Po siedmiu sezonach nieprzerwanych występów w ekstralidze, niemal pewne jest, że zespół „Jaskółek” w tym roku zostanie zdegradowany do I ligi. Na trzy kolejki przed zakończeniem części zasadniczej rozgrywek tarnowianie mają już bowiem tylko teoretyczne szanse na utrzymanie się w ekstraklasie.

- Doskonale zdajemy sobie sprawę, że po porażce z ekipą Get Well Toruń tylko cud może nas uratować przed __degradacją - mówi trener Unii Paweł Baran.

W tej chwili tarnowianie są już pogodzeni z faktem, że przyjdzie im się pożegnać z elitą. Trudno sobie bowiem wyobrazić, by wygrali choć jeden z meczów wyjazdowych ze Spartą Wrocław (wystąpią w nim bez Leona Madsena, który w meczu z ekipą z Torunia dostał czerwoną kartkę) lub Falubazem Zielona Góra. - Jeżeli w najbliższej kolejce rybniczanie pokonają na własnym torze Unię Leszno, wszelkie kalkulacje stracą już sens - stwierdził Baran.

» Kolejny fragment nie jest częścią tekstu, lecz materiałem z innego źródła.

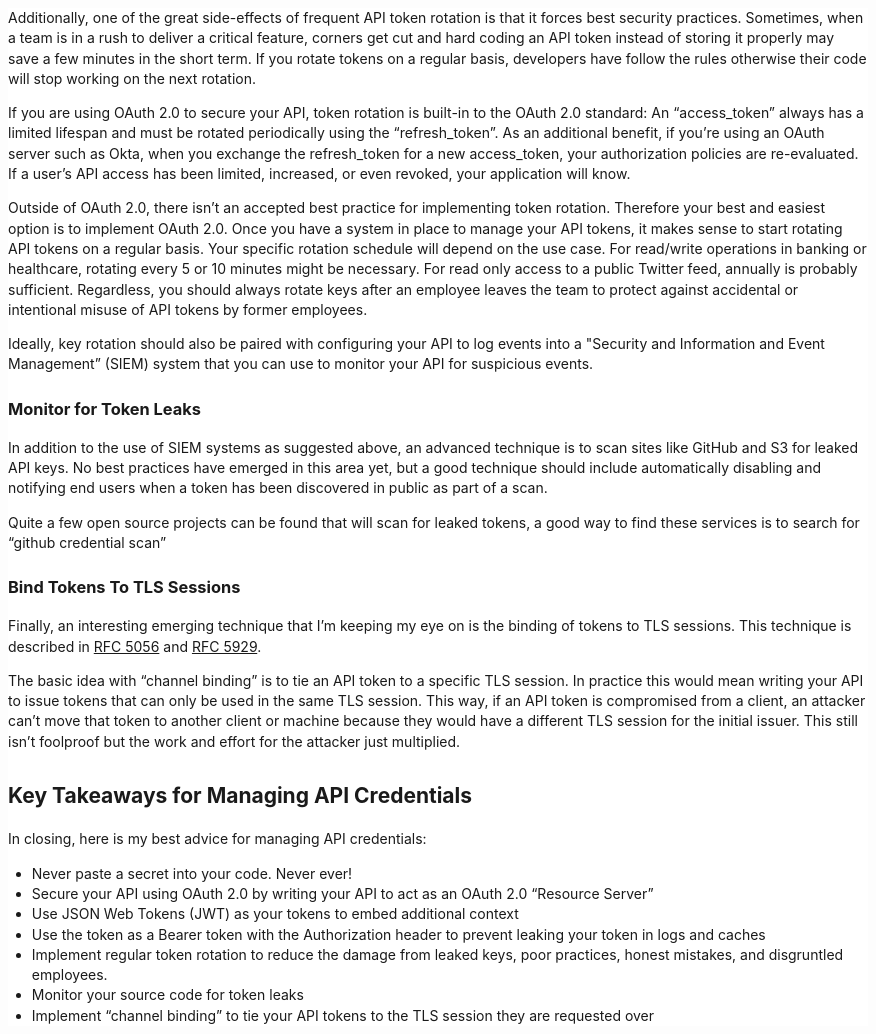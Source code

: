 Additionally, one of the great side-effects of frequent API token rotation is that it forces best security practices. Sometimes, when a team is in a rush to deliver a critical feature, corners get cut and hard coding an API token instead of storing it properly  may save a few minutes in the short term. If you rotate tokens on a regular basis, developers have follow the rules otherwise their code will stop working on the next rotation.

If you are using OAuth 2.0 to secure your API, token rotation is built-in to the OAuth 2.0 standard: An “access_token” always has a limited lifespan and must be rotated periodically using the “refresh_token”. As an additional benefit, if you’re using an OAuth server such as Okta, when you exchange the refresh_token for a new access_token, your authorization policies are re-evaluated. If a user’s API access has been limited, increased, or even revoked, your application will know.

Outside of OAuth 2.0, there isn’t an accepted best practice for implementing token rotation. Therefore your best and easiest option is to implement OAuth 2.0. Once you have a system in place to manage your API tokens, it makes sense to start rotating API tokens on a regular basis. Your specific rotation schedule will depend on the use case. For read/write operations in banking or healthcare, rotating every 5 or 10 minutes might be necessary. For read only access to a public Twitter feed, annually is probably sufficient.  Regardless, you should always rotate keys after an employee leaves the team to protect against accidental or intentional misuse of API tokens by former employees.

Ideally, key rotation should also be paired with configuring your API to log events into a "Security and Information and Event Management” (SIEM) system that you can use to monitor your API for suspicious events.

### Monitor for Token Leaks
In addition to the use of SIEM systems as suggested above, an advanced technique is to scan sites like GitHub and S3 for leaked API keys. No best practices have emerged in this area yet, but a good technique should include  automatically disabling and notifying end users when a token has been discovered in public as part of a scan.

Quite a few open source projects can be found that will scan for leaked tokens, a good way to find these services is to search for “github credential scan”

### Bind Tokens To TLS Sessions
Finally, an interesting emerging technique that I’m keeping my eye on is the binding of tokens to TLS sessions. This technique is described in [RFC 5056](https://tools.ietf.org/html/rfc5056) and [RFC 5929](https://tools.ietf.org/html/rfc5929).

The basic idea with “channel binding” is to tie an API token to a specific TLS session. In practice this would mean writing your API to issue tokens that can only be used in the same TLS session. This way, if an API token is compromised from a client, an attacker can’t move that token to another client or machine because they would have a different TLS session for the initial issuer. This still isn’t foolproof but the work and effort for the attacker just multiplied.

## Key Takeaways for Managing API Credentials

In closing, here is my best advice for managing API credentials:

* Never paste a secret into your code. Never ever!
* Secure your API using OAuth 2.0 by writing your API to act as an OAuth 2.0 “Resource Server”
* Use JSON Web Tokens (JWT) as your tokens to embed additional context
* Use the token as a Bearer token with the Authorization header to prevent leaking your token in logs and caches
* Implement regular token rotation to reduce the damage from leaked keys, poor practices, honest mistakes, and disgruntled employees.
* Monitor your source code for token leaks
* Implement “channel binding” to tie your API tokens to the TLS session they are requested over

Od początku sezonu zespół „Jaskółek” był skazywany na walkę o utrzymanie się w lidze. Sztab szkoleniowy i kierownictwo klubu liczyli na dużo skuteczniejszą jazdę na własnym torze, gdyż tylko punkty zdobyte przed własną publicznością mogły zapewnić tarnowianom utrzymanie się w ekstralidze. Tymczasem zespół Unii na razie wygrał tylko dwa mecze: z Unią Leszno i GKM Grudziądz.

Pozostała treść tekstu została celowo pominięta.